Context. Observational data provided by JWST instruments continue to challenge theories and models of cloud formation in substellar atmospheres, requiring more sophisticated approaches in the effort to understand their spatial complexity. However, to date, most cloud microphysical models using the moment method for sub-stellar atmospheres have assumed a monodisperse size distribution, neglecting polydisperse properties. Aims. We aim to extend beyond the common assumption of a monodisperse size distribution and analyse cloud microphysical processes assuming an exponential distribution. Methods. We derive expressions for the zeroth and first moments of condensation or evaporation and collisional growth processes under the assumption of an exponential size distribution. We then compare the differences between monodisperse and exponential distribution microphysics using a simple 1D column model applied to a Y-dwarf KCl cloud scenario.

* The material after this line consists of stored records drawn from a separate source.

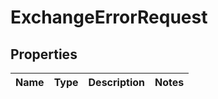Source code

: 
# ExchangeErrorRequest

## Properties
Name | Type | Description | Notes
------------ | ------------- | ------------- | -------------



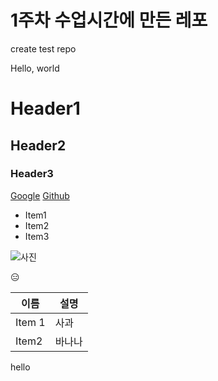 # 1주차 수업시간에 만든 레포

create test repo

Hello, world

# Header1
## Header2
### Header3

[Google](https://google.com)
[Github](https://github.com)

- Item1
- Item2
- Item3

![사진](https://cdn.mos.cms.futurecdn.net/pfQpy9wSq4zFDCKwAg8gwf.jpg)

😑

| 이름 | 설명 |
| --- | --- |
| Item 1 | 사과 |
| Item2 | 바나나 |
hello
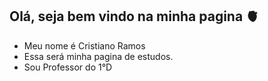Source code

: ## Olá, seja bem vindo na minha pagina 🫀

- Meu nome é Cristiano Ramos
- Essa será minha pagina de estudos.
- Sou Professor do 1°D
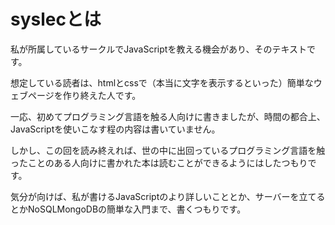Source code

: # syslecとは
私が所属しているサークルでJavaScriptを教える機会があり、そのテキストです。

想定している読者は、htmlとcssで（本当に文字を表示するといった）簡単なウェブページを作り終えた人です。

一応、初めてプログラミング言語を触る人向けに書きましたが、時間の都合上、JavaScriptを使いこなす程の内容は書いていません。

しかし、この回を読み終えれば、世の中に出回っているプログラミング言語を触ったことのある人向けに書かれた本は読むことができるようにはしたつもりです。

気分が向けば、私が書けるJavaScriptのより詳しいこととか、サーバーを立てるとかNoSQLMongoDBの簡単な入門まで、書くつもりです。

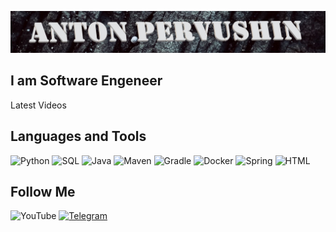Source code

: ![Header](https://github.com/Anton-Pervushin/anton-pervushin/blob/main/assets/logo1.jpg)

## I am Software Engeneer

Latest Videos

## Languages and Tools
![Python](https://img.shields.io/badge/-Python-010101?style=for-the-badge&logo=Python&logoColor=41C7E7)
![SQL](https://img.shields.io/badge/-SQL-010101?style=for-the-badge&logo=SQL&logoColor=41C7E7)
![Java](https://img.shields.io/badge/-Java-010101?style=for-the-badge&logo=Java&logoColor=41C7E7)
![Maven](https://img.shields.io/badge/-Maven-010101?style=for-the-badge&logo=Maven&logoColor=41C7E7)
![Gradle](https://img.shields.io/badge/-Gradle-010101?style=for-the-badge&logo=Gradle&logoColor=41C7E7)
![Docker](https://img.shields.io/badge/-Docker-010101?style=for-the-badge&logo=Docker&logoColor=41C7E7)
![Spring](https://img.shields.io/badge/-Spring-010101?style=for-the-badge&logo=Spring&logoColor=41C7E7)
![HTML](https://img.shields.io/badge/-HTML-010101?style=for-the-badge&logo=HTML&logoColor=41C7E7)

## Follow Me
![YouTube](https://img.shields.io/badge/-Yuotube-010101?style=for-the-badge&logo=YouTube&logoColor=41C7E7)
[![Telegram](https://img.shields.io/badge/-Telegram-010101?style=for-the-badge&logo=Telegram&logoColor=41C7E7)](https://t.me/Pervushin_Anton)

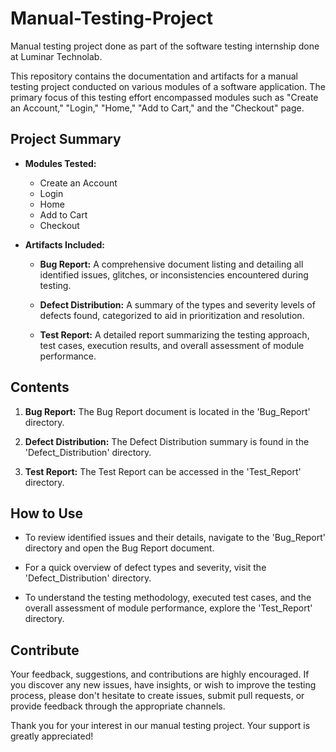 # Manual-Testing-Project
Manual testing project done as part of the software testing internship done at Luminar Technolab.

This repository contains the documentation and artifacts for a manual testing project conducted on various modules of a software application. The primary focus of this testing effort encompassed modules such as "Create an Account," "Login," "Home," "Add to Cart," and the "Checkout" page.

## Project Summary

- **Modules Tested:** 
    - Create an Account
    - Login
    - Home
    - Add to Cart
    - Checkout

- **Artifacts Included:**
    - **Bug Report:** A comprehensive document listing and detailing all identified issues, glitches, or inconsistencies encountered during testing.

    - **Defect Distribution:** A summary of the types and severity levels of defects found, categorized to aid in prioritization and resolution.

    - **Test Report:** A detailed report summarizing the testing approach, test cases, execution results, and overall assessment of module performance.

## Contents

1. **Bug Report:** The Bug Report document is located in the 'Bug_Report' directory.

2. **Defect Distribution:** The Defect Distribution summary is found in the 'Defect_Distribution' directory.

3. **Test Report:** The Test Report can be accessed in the 'Test_Report' directory.

## How to Use

- To review identified issues and their details, navigate to the 'Bug_Report' directory and open the Bug Report document.

- For a quick overview of defect types and severity, visit the 'Defect_Distribution' directory.

- To understand the testing methodology, executed test cases, and the overall assessment of module performance, explore the 'Test_Report' directory.

## Contribute

Your feedback, suggestions, and contributions are highly encouraged. If you discover any new issues, have insights, or wish to improve the testing process, please don't hesitate to create issues, submit pull requests, or provide feedback through the appropriate channels.

Thank you for your interest in our manual testing project. Your support is greatly appreciated!
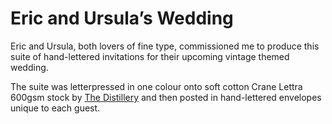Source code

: # Eric and Ursula’s Wedding

Eric and Ursula, both lovers of fine type, commissioned me to produce this suite of hand-lettered invitations for their upcoming vintage themed wedding.

The suite was letterpressed in one colour onto soft cotton Crane Lettra 600gsm stock by [The Distillery](http://www.the-distillery.com.au/) and then posted in hand-lettered envelopes unique to each guest.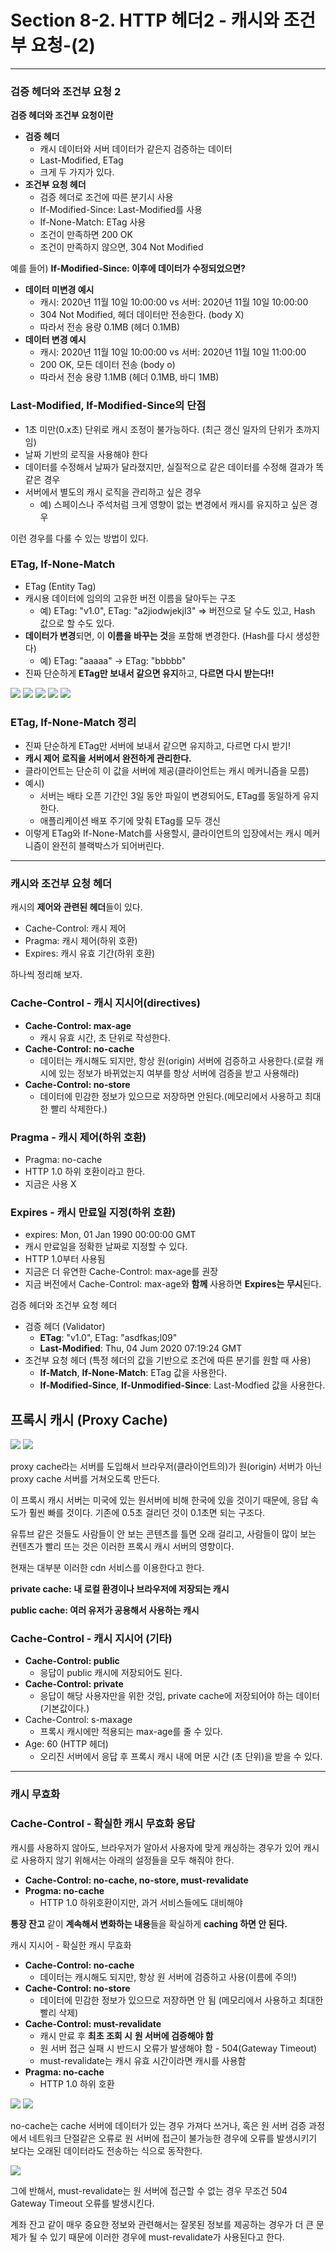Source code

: # Section 8-2. HTTP 헤더2 - 캐시와 조건부 요청-(2)

---

### **검증 헤더와 조건부 요청 2**

**검증 헤더와 조건부 요청이란**

- **검증 헤더**
    - 캐시 데이터와 서버 데이터가 같은지 검증하는 데이터
    - Last-Modified, ETag
    - 크게 두 가지가 있다.
- **조건부 요청 헤더**
    - 검증 헤더로 조건에 따른 분기시 사용
    - If-Modified-Since: Last-Modified를 사용
    - If-None-Match: ETag 사용
    - 조건이 만족하면 200 OK
    - 조건이 만족하지 않으면, 304 Not Modified

예를 들어) **If-Modified-Since: 이후에 데이터가 수정되었으면?**

- **데이터 미변경 예시**
    - 캐시: 2020년 11월 10일 10:00:00 vs 서버: 2020년 11월 10일 10:00:00
    - 304 Not Modified, 헤더 데이터만 전송한다. (body X)
    - 따라서 전송 용량 0.1MB (헤더 0.1MB)
- **데이터 변경 예시**
    - 캐시: 2020년 11월 10일 10:00:00 vs 서버: 2020년 11월 10일 11:00:00
    - 200 OK, 모든 데이터 전송 (body o)
    - 따라서 전송 용량 1.1MB (헤더 0.1MB, 바디 1MB)

### **Last-Modified, If-Modified-Since의 단점**

- 1초 미만(0.x초) 단위로 캐시 조정이 불가능하다. (최근 갱신 일자의 단위가 초까지임)
- 날짜 기반의 로직을 사용해야 한다
- 데이터를 수정해서 날짜가 달라졌지만, 실질적으로 같은 데이터를 수정해 결과가 똑같은 경우
- 서버에서 별도의 캐시 로직을 관리하고 싶은 경우
    - 예) 스페이스나 주석처럼 크게 영향이 없는 변경에서 캐시를 유지하고 싶은 경우

이런 경우를 다룰 수 있는 방법이 있다.

### **ETag, If-None-Match**

- ETag (Entity Tag)
- 캐시용 데이터에 임의의 고유한 버전 이름을 달아두는 구조
    - 예) ETag: "v1.0", ETag: "a2jiodwjekjl3" => 버전으로 달 수도 있고, Hash 값으로 할 수도 있다.
- **데이터가 변경**되면, 이 **이름을 바꾸는 것**을 포함해 변경한다. (Hash를 다시 생성한다)
    - 예) ETag: "aaaaa" -> ETag: "bbbbb"
- 진짜 단순하게 **ETag만 보내서 같으면 유지**하고, **다르면 다시 받는다!!**

<img src="https://github.com/GYEONGDONGBAEK/study/assets/122242439/c2eddc8b-16a5-400f-8a51-629152d9910b">

<img src="https://github.com/GYEONGDONGBAEK/study/assets/122242439/27ba02f9-f0d0-462d-8d38-845ced544870">

<img src="https://github.com/GYEONGDONGBAEK/study/assets/122242439/f4ded473-4789-4032-aacf-9e97a529f133">

<img src="https://github.com/GYEONGDONGBAEK/study/assets/122242439/125567c2-5919-4d5b-bf37-82ab14791b88">

<img src="https://github.com/GYEONGDONGBAEK/study/assets/122242439/b0a6175d-5c96-4667-897d-a7d2794ba414">

### **ETag, If-None-Match 정리**

- 진짜 단순하게 ETag만 서버에 보내서 같으면 유지하고, 다르면 다시 받기!
- **캐시 제어 로직을 서버에서 완전하게 관리한다.**
- 클라이언트는 단순히 이 값을 서버에 제공(클라이언트는 캐시 메커니즘을 모름)
- 예시)
    - 서버는 배타 오픈 기간인 3일 동안 파일이 변경되어도, ETag를 동일하게 유지한다.
    - 애플리케이션 배포 주기에 맞춰 ETag를 모두 갱신
- 이렇게 ETag와 If-None-Match를 사용할시, 클라이언트의 입장에서는 캐시 메커니즘이 완전히 블랙박스가 되어버린다.

---

### **캐시와 조건부 요청 헤더**

캐시의 **제어와 관련된 헤더**들이 있다.

- Cache-Control: 캐시 제어
- Pragma: 캐시 제어(하위 호환)
- Expires: 캐시 유효 기간(하위 호환)

하나씩 정리해 보자.

### **Cache-Control - 캐시 지시어(directives)**

- **Cache-Control: max-age**
    - 캐시 유효 시간, 초 단위로 작성한다.
- **Cache-Control: no-cache**
    - 데이터는 캐시해도 되지만, 항상 원(origin) 서버에 검증하고 사용한다.(로컬 캐시에 있는 정보가 바뀌었는지 여부를 항상 서버에 검증을 받고 사용해라)
- **Cache-Control: no-store**
    - 데이터에 민감한 정보가 있으므로 저장하면 안된다.(메모리에서 사용하고 최대한 빨리 삭제한다.)

### **Pragma - 캐시 제어(하위 호환)**

- Pragma: no-cache
- HTTP 1.0 하위 호환이라고 한다.
- 지금은 사용 X

### **Expires - 캐시 만료일 지정(하위 호환)**

- expires: Mon, 01 Jan 1990 00:00:00 GMT
- 캐시 만료일을 정확한 날짜로 지정할 수 있다.
- HTTP 1.0부터 사용됨
- 지금은 더 유연한 Cache-Control: max-age를 권장
- 지금 버전에서 Cache-Control: max-age와 **함께** 사용하면 **Expires는 무시**된다.

검증 헤더와 조건부 요청 헤더

- 검증 헤더 (Validator)
    - **ETag**: "v1.0", ETag: "asdfkas;l09"
    - **Last-Modified**: Thu, 04 Jum 2020 07:19:24 GMT
- 조건부 요청 헤더 (특정 헤더의 값을 기반으로 조건에 따른 분기를 원할 때 사용)
    - **If-Match**, **If-None-Match**: ETag 값을 사용한다.
    - **If-Modified-Since**, **If-Unmodified-Since**: Last-Modfied 값을 사용한다.

## 프록시 캐시 (Proxy Cache)

<img src="https://github.com/GYEONGDONGBAEK/study/assets/122242439/48a59c08-5519-46fc-9511-51a8fc50f15d">

<img src="https://github.com/GYEONGDONGBAEK/study/assets/122242439/c9455841-1618-4753-88dc-4a7d63481e9f">

proxy cache라는 서버를 도입해서 브라우저(클라이언트의)가 원(origin) 서버가 아닌 proxy cache 서버를 거쳐오도록 만든다.

이 프록시 캐시 서버는 미국에 있는 원서버에 비해 한국에 있을 것이기 때문에, 응답 속도가 훨씬 빠를 것이다. 기존에 0.5초 걸리던 것이 0.1초면 되는 구조다.

유튜브 같은 것들도 사람들이 안 보는 콘텐츠를 틀면 오래 걸리고, 사람들이 많이 보는 컨텐츠가 빨리 뜨는 것은 이러한 프록시 캐시 서버의 영향이다.

현재는 대부분 이러한 cdn 서비스를 이용한다고 한다.

**private cache: 내 로컬 환경이나 브라우저에 저장되는 캐시**

**public cache: 여러 유저가 공용해서 사용하는 캐시**

### **Cache-Control - 캐시 지시어 (기타)**

- **Cache-Control: public**
    - 응답이 public 캐시에 저장되어도 된다.
- **Cache-Control: private**
    - 응답이 해당 사용자만을 위한 것임, private cache에 저장되어야 하는 데이터 (기본값이다.)
- Cache-Control: s-maxage
    - 프록시 캐시에만 적용되는 max-age를 줄 수 있다.
- Age: 60 (HTTP 헤더)
    - 오리진 서버에서 응답 후 프록시 캐시 내에 머문 시간 (초 단위)을 받을 수 있다.

---

### **캐시 무효화**

### **Cache-Control - 확실한 캐시 무효화 응답**

캐시를 사용하지 않아도, 브라우저가 알아서 사용자에 맞게 캐싱하는 경우가 있어 캐시로 사용하지 않기 위해서는 아래의 설정들을 모두 해줘야 한다.

- **Cache-Control: no-cache, no-store, must-revalidate**
- **Progma: no-cache**
    - HTTP 1.0 하위호환이지만, 과거 서비스들에도 대비해야

**통장 잔고** 같이 **계속해서 변화하는 내용**들을 확실하게 **caching 하면 안 된다.**

캐시 지시어 - 확실한 캐시 무효화

- **Cache-Control: no-cache**
    - 데이터는 캐시해도 되지만, 항상 원 서버에 검증하고 사용(이름에 주의!)
- **Cache-Control: no-store**
    - 데이터에 민감한 정보가 있으므로 저장하면 안 됨 (메모리에서 사용하고 최대한 빨리 삭제)
- **Cache-Control: must-revalidate**
    - 캐시 만료 후 **최초 조회 시** **원 서버에 검증해야 함**
    - 원 서버 접근 실패 시 반드시 오류가 발생해야 함 - 504(Gateway Timeout)
    - must-revalidate는 캐시 유효 시간이라면 캐시를 사용함
- **Pragma: no-cache**
    - HTTP 1.0 하위 호환

<img src="https://github.com/GYEONGDONGBAEK/study/assets/122242439/09107aad-1b62-4fdd-a2a0-cc559d8e4f71">

<img src="https://github.com/GYEONGDONGBAEK/study/assets/122242439/4387556c-4abb-47b2-b1ae-3ae519b4d9e2">

no-cache는 cache 서버에 데이터가 있는 경우 가져다 쓰거나, 혹은 원 서버 검증 과정에서 네트워크 단절같은 오류로 원 서버에 접근이 불가능한 경우에 오류를 발생시키기 보다는 오래된 데이터라도 전송하는 식으로 동작한다.

<img src="https://github.com/GYEONGDONGBAEK/study/assets/122242439/aa4cfbdd-da88-44f9-aa8d-db1d02f984d5">

그에 반해서, must-revalidate는 원 서버에 접근할 수 없는 경우 무조건 504 Gateway Timeout 오류를 발생시킨다.

계좌 잔고 같이 매우 중요한 정보와 관련해서는 잘못된 정보를 제공하는 경우가 더 큰 문제가 될 수 있기 때문에 이러한 경우에 must-revalidate가 사용된다고 한다.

Results. We find that adopting an exponential distribution modifies condensation or evaporation rates for different Knudsen number (Kn) regimes by a factor of ≈0.9 and collisional growth rates by factors of >1.1(Kn ≪ 1) and ≈ 1.37 (Kn ≫ 1) for Brownian coagulation and ≈0.85 for gravitational coalescence, compared to the monodisperse case. In our specific test cases, we find maximal relative differences of >200% in the total number density and >40% in the mean radius of the cloud particles between the monodisperse and exponential distributions. Conclusions. Our framework offers a simple way to take into account polydispersity with an assumed exponential size distribution for sub-stellar atmospheric cloud microphysics using a two-moment method. In follow up studies, we shall examine more complex distributions, such as the log-normal and gamma distributions, which require more than two moments to be able to characterise self-consistently.